◆ TASK INSTRUCTIONS:
Print, from the listing below, the lines starting at the line containing "When including a" and ending at the line containing "a float number", exactly as they stand, and print nothing else.

◆ DATASET RECORDS:
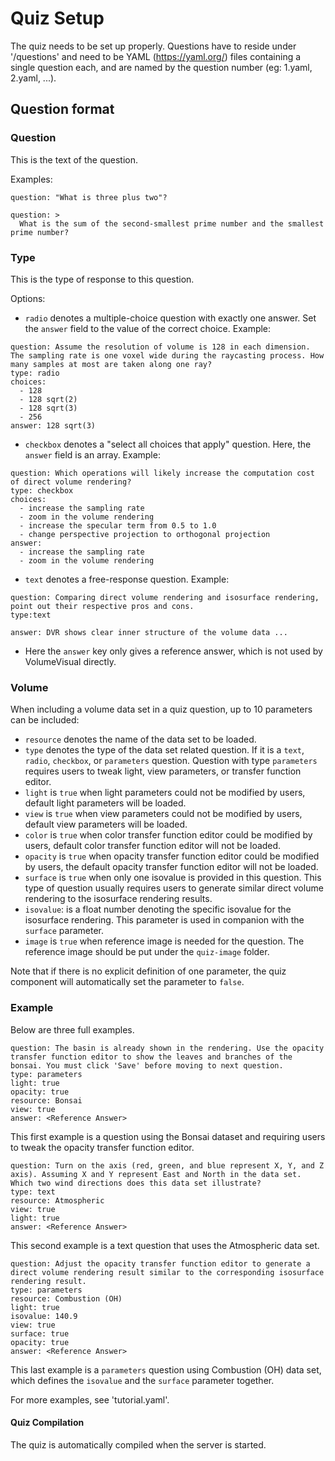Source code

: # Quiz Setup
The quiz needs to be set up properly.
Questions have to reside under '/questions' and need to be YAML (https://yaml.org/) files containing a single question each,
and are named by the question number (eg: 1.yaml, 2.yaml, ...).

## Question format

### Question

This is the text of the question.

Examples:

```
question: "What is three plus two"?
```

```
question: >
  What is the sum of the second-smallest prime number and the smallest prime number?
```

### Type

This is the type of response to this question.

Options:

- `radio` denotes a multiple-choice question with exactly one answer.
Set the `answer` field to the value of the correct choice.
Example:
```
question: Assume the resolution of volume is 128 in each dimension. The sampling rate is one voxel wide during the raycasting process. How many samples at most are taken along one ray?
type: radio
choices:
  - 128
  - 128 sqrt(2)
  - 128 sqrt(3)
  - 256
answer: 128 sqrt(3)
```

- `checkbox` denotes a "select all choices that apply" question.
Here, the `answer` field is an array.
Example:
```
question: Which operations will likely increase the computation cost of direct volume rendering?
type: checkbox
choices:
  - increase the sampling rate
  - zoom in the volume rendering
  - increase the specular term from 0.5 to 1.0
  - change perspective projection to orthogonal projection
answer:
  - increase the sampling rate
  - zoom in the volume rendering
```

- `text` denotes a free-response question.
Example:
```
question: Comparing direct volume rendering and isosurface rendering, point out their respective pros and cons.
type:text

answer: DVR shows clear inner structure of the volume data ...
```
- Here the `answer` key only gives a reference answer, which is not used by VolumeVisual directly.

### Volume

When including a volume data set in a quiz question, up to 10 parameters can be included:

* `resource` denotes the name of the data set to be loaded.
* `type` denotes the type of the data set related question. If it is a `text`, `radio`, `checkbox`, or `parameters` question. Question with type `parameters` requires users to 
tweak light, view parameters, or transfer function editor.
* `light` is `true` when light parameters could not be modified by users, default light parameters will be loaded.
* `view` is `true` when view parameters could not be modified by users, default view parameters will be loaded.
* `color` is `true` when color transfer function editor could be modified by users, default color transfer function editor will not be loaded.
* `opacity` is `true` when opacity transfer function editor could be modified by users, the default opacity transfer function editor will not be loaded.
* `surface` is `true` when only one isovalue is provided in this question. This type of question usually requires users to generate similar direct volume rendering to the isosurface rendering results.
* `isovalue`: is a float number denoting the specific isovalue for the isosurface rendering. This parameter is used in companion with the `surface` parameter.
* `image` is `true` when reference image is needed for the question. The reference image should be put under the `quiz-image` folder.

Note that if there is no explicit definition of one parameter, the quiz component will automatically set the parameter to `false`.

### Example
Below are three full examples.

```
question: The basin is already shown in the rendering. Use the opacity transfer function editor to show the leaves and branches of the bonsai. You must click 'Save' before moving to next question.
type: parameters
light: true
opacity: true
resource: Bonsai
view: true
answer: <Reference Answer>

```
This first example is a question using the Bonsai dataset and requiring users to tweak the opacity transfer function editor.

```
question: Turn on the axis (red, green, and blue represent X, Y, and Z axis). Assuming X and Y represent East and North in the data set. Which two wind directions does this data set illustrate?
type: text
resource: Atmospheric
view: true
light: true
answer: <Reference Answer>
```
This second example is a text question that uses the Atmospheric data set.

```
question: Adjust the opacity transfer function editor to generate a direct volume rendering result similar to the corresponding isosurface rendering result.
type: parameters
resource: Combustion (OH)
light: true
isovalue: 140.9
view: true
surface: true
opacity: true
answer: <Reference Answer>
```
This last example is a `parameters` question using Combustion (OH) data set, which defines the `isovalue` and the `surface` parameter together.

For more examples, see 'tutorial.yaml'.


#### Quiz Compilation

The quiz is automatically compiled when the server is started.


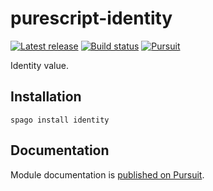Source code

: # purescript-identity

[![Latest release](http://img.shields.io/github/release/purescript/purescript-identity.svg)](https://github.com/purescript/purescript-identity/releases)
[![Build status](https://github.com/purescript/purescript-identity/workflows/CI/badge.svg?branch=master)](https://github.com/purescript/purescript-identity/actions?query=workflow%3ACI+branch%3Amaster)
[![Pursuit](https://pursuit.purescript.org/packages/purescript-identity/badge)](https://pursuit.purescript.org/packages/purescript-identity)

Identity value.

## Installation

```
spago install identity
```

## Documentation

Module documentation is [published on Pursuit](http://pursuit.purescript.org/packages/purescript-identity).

◆ ANSWER AREA:
When including a volume data set in a quiz question, up to 10 parameters can be included:

* `resource` denotes the name of the data set to be loaded.
* `type` denotes the type of the data set related question. If it is a `text`, `radio`, `checkbox`, or `parameters` question. Question with type `parameters` requires users to 
tweak light, view parameters, or transfer function editor.
* `light` is `true` when light parameters could not be modified by users, default light parameters will be loaded.
* `view` is `true` when view parameters could not be modified by users, default view parameters will be loaded.
* `color` is `true` when color transfer function editor could be modified by users, default color transfer function editor will not be loaded.
* `opacity` is `true` when opacity transfer function editor could be modified by users, the default opacity transfer function editor will not be loaded.
* `surface` is `true` when only one isovalue is provided in this question. This type of question usually requires users to generate similar direct volume rendering to the isosurface rendering results.
* `isovalue`: is a float number denoting the specific isovalue for the isosurface rendering. This parameter is used in companion with the `surface` parameter.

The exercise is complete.